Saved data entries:
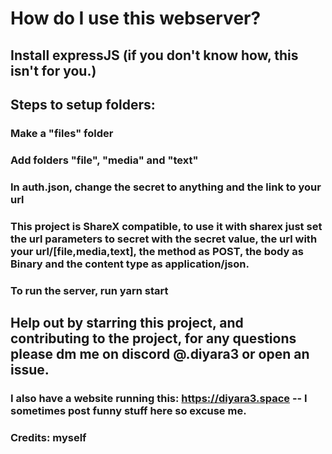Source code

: # How do I use this webserver?

## Install expressJS (if you don't know how, this isn't for you.)

## Steps to setup folders:
### Make a "files" folder
### Add folders "file", "media" and "text"
### In auth.json, change the secret to anything and the link to your url

### This project is ShareX compatible, to use it with sharex just set the url parameters to secret with the secret value, the url with your url/[file,media,text], the method as POST, the body as Binary and the content type as application/json.

### To run the server, run yarn start
## Help out by starring this project, and contributing to the project, for any questions please dm me on discord @.diyara3 or open an issue.
### I also have a website running this: https://diyara3.space -- I sometimes post funny stuff here so excuse me.
### Credits: myself
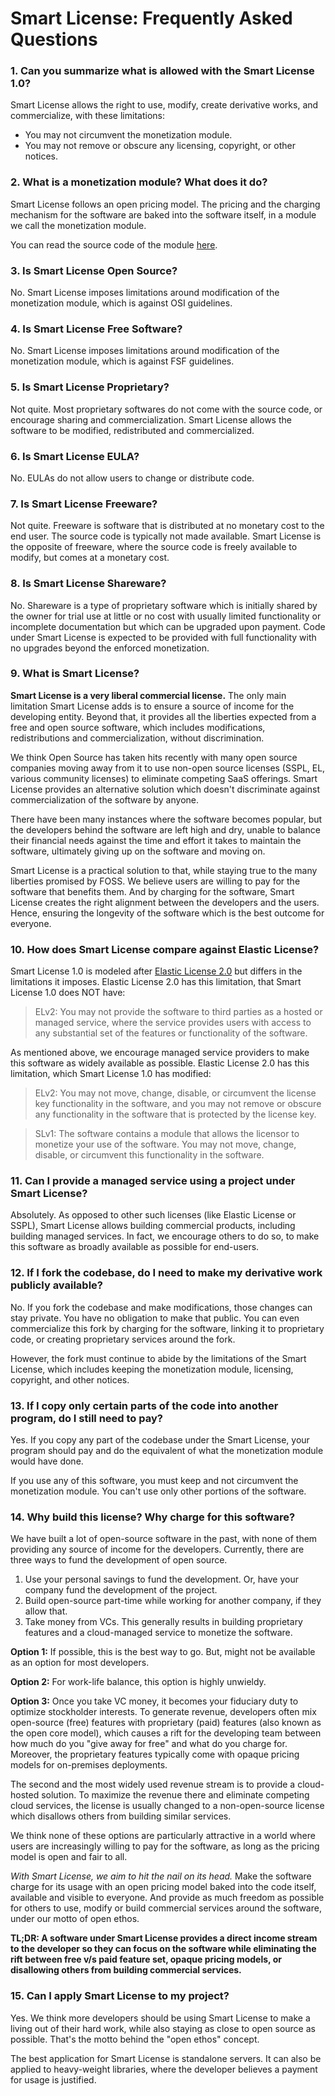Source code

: # Smart License: Frequently Asked Questions

### 1. Can you summarize what is allowed with the Smart License 1.0?

Smart License allows the right to use, modify, create derivative works, and
commercialize, with these limitations:

- You may not circumvent the monetization module.
- You may not remove or obscure any licensing, copyright, or other notices.

### 2. What is a monetization module? What does it do?

Smart License follows an open pricing model. The pricing and the charging
mechanism for the software are baked into the software itself, in a module we
call the monetization module.

You can read the source code of the module [here](/billing).

### 3. Is Smart License Open Source?

No. Smart License imposes limitations around modification of the monetization
module, which is against OSI guidelines.

### 4. Is Smart License Free Software?

No. Smart License imposes limitations around modification of the monetization
module, which is against FSF guidelines.

### 5. Is Smart License Proprietary?

Not quite. Most proprietary softwares do not come with the source code, or
encourage sharing and commercialization. Smart License allows the software to be
modified, redistributed and commercialized.

### 6. Is Smart License EULA?

No. EULAs do not allow users to change or distribute code.

### 7. Is Smart License Freeware?

Not quite. Freeware is software that is distributed at no monetary cost to the
end user. The source code is typically not made available. Smart License is the
opposite of freeware, where the source code is freely available to modify, but
comes at a monetary cost.

### 8. Is Smart License Shareware?

No. Shareware is a type of proprietary software which is initially shared by the
owner for trial use at little or no cost with usually limited functionality or
incomplete documentation but which can be upgraded upon payment. Code under
Smart License is expected to be provided with full functionality with no
upgrades beyond the enforced monetization.

### 9. What is Smart License?

**Smart License is a very liberal commercial license.** The only main limitation
Smart License adds is to ensure a source of income for the developing entity.
Beyond that, it provides all the liberties expected from a free and open source
software, which includes modifications, redistributions and commercialization,
without discrimination.

We think Open Source has taken hits recently with many open source companies
moving away from it to use non-open source licenses (SSPL, EL, various community
licenses) to eliminate competing SaaS offerings. Smart License provides an
alternative solution which doesn't discriminate against commercialization of the
software by anyone.

There have been many instances where the software becomes popular, but the
developers behind the software are left high and dry, unable to balance their
financial needs against the time and effort it takes to maintain the software,
ultimately giving up on the software and moving on.

Smart License is a practical solution to that, while staying true to the many
liberties promised by FOSS. We believe users are willing to pay for the software
that benefits them. And by charging for the software, Smart License creates the
right alignment between the developers and the users. Hence, ensuring the
longevity of the software which is the best outcome for everyone.

### 10. How does Smart License compare against Elastic License?

Smart License 1.0 is modeled after [Elastic License
2.0](https://www.elastic.co/licensing/elastic-license) but differs in the
limitations it imposes. Elastic License 2.0 has this limitation, that Smart
License 1.0 does NOT have:

> ELv2: You may not provide the software to third parties as a hosted or managed
  service, where the service provides users with access to any substantial set of
  the features or functionality of the software.

As mentioned above, we encourage managed service providers to make this software
as widely available as possible. Elastic License 2.0 has this limitation, which
Smart License 1.0 has modified:

> ELv2: You may not move, change, disable, or circumvent the license key
  functionality in the software, and you may not remove or obscure any
  functionality in the software that is protected by the license key.

> SLv1: The software contains a module that allows the licensor to monetize your use of
  the software. You may not move, change, disable, or circumvent this functionality
  in the software.

### 11. Can I provide a managed service using a project under Smart License?

Absolutely. As opposed to other such licenses (like Elastic License or
SSPL), Smart License allows building commercial products, including building
managed services. In fact, we encourage others to do so, to make
this software as broadly available as possible for end-users.

### 12. If I fork the codebase, do I need to make my derivative work publicly available?

No. If you fork the codebase and make modifications, those changes can stay
private. You have no obligation to make that public. You can even commercialize
this fork by charging for the software, linking it to proprietary code, or
creating proprietary services around the fork.

However, the fork must continue to abide by the limitations of the Smart
License, which includes keeping the monetization module, licensing, copyright,
and other notices.

### 13. If I copy only certain parts of the code into another program, do I still need to pay?

Yes. If you copy any part of the codebase under the Smart License,
your program should pay and do the equivalent of what the monetization module
would have done.

If you use any of this software, you must keep and not circumvent the
monetization module. You can't use only other portions of the software.

### 14. Why build this license? Why charge for this software?

We have built a lot of open-source software in the past, with none of them
providing any source of income for the developers. Currently, there are three ways
to fund the development of open source.

1. Use your personal savings to fund the development. Or, have your company fund
    the development of the project.
2. Build open-source part-time while working for another company, if they allow that.
3. Take money from VCs. This generally results in building proprietary features
    and a cloud-managed service to monetize the software.

**Option 1:** If possible, this is the best way to go. But, might not be available as an
option for most developers.

**Option 2:** For work-life balance, this option is highly unwieldy.

**Option 3:** Once you take VC money, it becomes your fiduciary duty to
    optimize stockholder interests. To generate revenue, developers often mix
    open-source (free) features with proprietary (paid) features (also known as
    the open core model), which causes a rift for the developing team between
    how much do you "give away for free" and what do you charge for. Moreover,
    the proprietary features typically come with opaque pricing models for
    on-premises deployments.

The second and the most widely used revenue stream is to provide a cloud-hosted
    solution. To maximize the revenue there and eliminate competing cloud
    services, the license is usually changed to a non-open-source license which
    disallows others from building similar services.

We think none of these options are particularly attractive in a world where
users are increasingly willing to pay for the software, as long as the pricing
model is open and fair to all.

*With Smart License, we aim to hit the nail on its head.* Make the software charge
for its usage with an open pricing model baked into the code itself, available
and visible to everyone. And provide as much freedom as possible for others to
use, modify or build commercial services around the software, under our motto of
open ethos.

**TL;DR: A software under Smart License provides a direct income stream to the
developer so they can focus on the software while eliminating the rift between
free v/s paid feature set, opaque pricing models, or disallowing others from
building commercial services.**


### 15. Can I apply Smart License to my project?

Yes. We think more developers should be using Smart License to make a living out
of their hard work, while also staying as close to open source as possible.
That's the motto behind the "open ethos" concept.

The best application for Smart License is standalone servers. It can also be
applied to heavy-weight libraries, where the developer believes a payment for
usage is justified.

- What to work on:
When you reproduce the entries above, keep every word exact and leave the images out.

- Reply to the exercise:
Source code

: # How do I use this webserver?

## Install expressJS (if you don't know how, this isn't for you.)

## Steps to setup folders:
### Make a "files" folder
### Add folders "file", "media" and "text"
### In auth.json, change the secret to anything and the link to your url

### This project is ShareX compatible, to use it with sharex just set the url parameters to secret with the secret value, the url with your url/[file,media,text], the method as POST, the body as Binary and the content type as application/json.

### To run the server, run yarn start
## Help out by starring this project, and contributing to the project, for any questions please dm me on discord @.diyara3 or open an issue.
### I also have a website running this: https://diyara3.space -- I sometimes post funny stuff here so excuse me.
### Credits: myself
Source code

: # Smart License: Frequently Asked Questions

### 1. Can you summarize what is allowed with the Smart License 1.0?

Smart License allows the right to use, modify, create derivative works, and
commercialize, with these limitations:

- You may not circumvent the monetization module.
- You may not remove or obscure any licensing, copyright, or other notices.

### 2. What is a monetization module? What does it do?

Smart License follows an open pricing model. The pricing and the charging
mechanism for the software are baked into the software itself, in a module we
call the monetization module.

You can read the source code of the module [here](/billing).

### 3. Is Smart License Open Source?

No. Smart License imposes limitations around modification of the monetization
module, which is against OSI guidelines.

### 4. Is Smart License Free Software?

No. Smart License imposes limitations around modification of the monetization
module, which is against FSF guidelines.

### 5. Is Smart License Proprietary?

Not quite. Most proprietary softwares do not come with the source code, or
encourage sharing and commercialization. Smart License allows the software to be
modified, redistributed and commercialized.

### 6. Is Smart License EULA?

No. EULAs do not allow users to change or distribute code.

### 7. Is Smart License Freeware?

Not quite. Freeware is software that is distributed at no monetary cost to the
end user. The source code is typically not made available. Smart License is the
opposite of freeware, where the source code is freely available to modify, but
comes at a monetary cost.

### 8. Is Smart License Shareware?

No. Shareware is a type of proprietary software which is initially shared by the
owner for trial use at little or no cost with usually limited functionality or
incomplete documentation but which can be upgraded upon payment. Code under
Smart License is expected to be provided with full functionality with no
upgrades beyond the enforced monetization.

### 9. What is Smart License?

**Smart License is a very liberal commercial license.** The only main limitation
Smart License adds is to ensure a source of income for the developing entity.
Beyond that, it provides all the liberties expected from a free and open source
software, which includes modifications, redistributions and commercialization,
without discrimination.

We think Open Source has taken hits recently with many open source companies
moving away from it to use non-open source licenses (SSPL, EL, various community
licenses) to eliminate competing SaaS offerings. Smart License provides an
alternative solution which doesn't discriminate against commercialization of the
software by anyone.

There have been many instances where the software becomes popular, but the
developers behind the software are left high and dry, unable to balance their
financial needs against the time and effort it takes to maintain the software,
ultimately giving up on the software and moving on.

Smart License is a practical solution to that, while staying true to the many
liberties promised by FOSS. We believe users are willing to pay for the software
that benefits them. And by charging for the software, Smart License creates the
right alignment between the developers and the users. Hence, ensuring the
longevity of the software which is the best outcome for everyone.

### 10. How does Smart License compare against Elastic License?

Smart License 1.0 is modeled after [Elastic License
2.0](https://www.elastic.co/licensing/elastic-license) but differs in the
limitations it imposes. Elastic License 2.0 has this limitation, that Smart
License 1.0 does NOT have:

> ELv2: You may not provide the software to third parties as a hosted or managed
  service, where the service provides users with access to any substantial set of
  the features or functionality of the software.

As mentioned above, we encourage managed service providers to make this software
as widely available as possible. Elastic License 2.0 has this limitation, which
Smart License 1.0 has modified:

> ELv2: You may not move, change, disable, or circumvent the license key
  functionality in the software, and you may not remove or obscure any
  functionality in the software that is protected by the license key.

> SLv1: The software contains a module that allows the licensor to monetize your use of
  the software. You may not move, change, disable, or circumvent this functionality
  in the software.

### 11. Can I provide a managed service using a project under Smart License?

Absolutely. As opposed to other such licenses (like Elastic License or
SSPL), Smart License allows building commercial products, including building
managed services. In fact, we encourage others to do so, to make
this software as broadly available as possible for end-users.

### 12. If I fork the codebase, do I need to make my derivative work publicly available?

No. If you fork the codebase and make modifications, those changes can stay
private. You have no obligation to make that public. You can even commercialize
this fork by charging for the software, linking it to proprietary code, or
creating proprietary services around the fork.

However, the fork must continue to abide by the limitations of the Smart
License, which includes keeping the monetization module, licensing, copyright,
and other notices.

### 13. If I copy only certain parts of the code into another program, do I still need to pay?

Yes. If you copy any part of the codebase under the Smart License,
your program should pay and do the equivalent of what the monetization module
would have done.

If you use any of this software, you must keep and not circumvent the
monetization module. You can't use only other portions of the software.

### 14. Why build this license? Why charge for this software?

We have built a lot of open-source software in the past, with none of them
providing any source of income for the developers. Currently, there are three ways
to fund the development of open source.

1. Use your personal savings to fund the development. Or, have your company fund
    the development of the project.
2. Build open-source part-time while working for another company, if they allow that.
3. Take money from VCs. This generally results in building proprietary features
    and a cloud-managed service to monetize the software.

**Option 1:** If possible, this is the best way to go. But, might not be available as an
option for most developers.

**Option 2:** For work-life balance, this option is highly unwieldy.

**Option 3:** Once you take VC money, it becomes your fiduciary duty to
    optimize stockholder interests. To generate revenue, developers often mix
    open-source (free) features with proprietary (paid) features (also known as
    the open core model), which causes a rift for the developing team between
    how much do you "give away for free" and what do you charge for. Moreover,
    the proprietary features typically come with opaque pricing models for
    on-premises deployments.

The second and the most widely used revenue stream is to provide a cloud-hosted
    solution. To maximize the revenue there and eliminate competing cloud
    services, the license is usually changed to a non-open-source license which
    disallows others from building similar services.

We think none of these options are particularly attractive in a world where
users are increasingly willing to pay for the software, as long as the pricing
model is open and fair to all.

*With Smart License, we aim to hit the nail on its head.* Make the software charge
for its usage with an open pricing model baked into the code itself, available
and visible to everyone. And provide as much freedom as possible for others to
use, modify or build commercial services around the software, under our motto of
open ethos.

**TL;DR: A software under Smart License provides a direct income stream to the
developer so they can focus on the software while eliminating the rift between
free v/s paid feature set, opaque pricing models, or disallowing others from
building commercial services.**


### 15. Can I apply Smart License to my project?

Yes. We think more developers should be using Smart License to make a living out
of their hard work, while also staying as close to open source as possible.
That's the motto behind the "open ethos" concept.

The best application for Smart License is standalone servers. It can also be
applied to heavy-weight libraries, where the developer believes a payment for
usage is justified.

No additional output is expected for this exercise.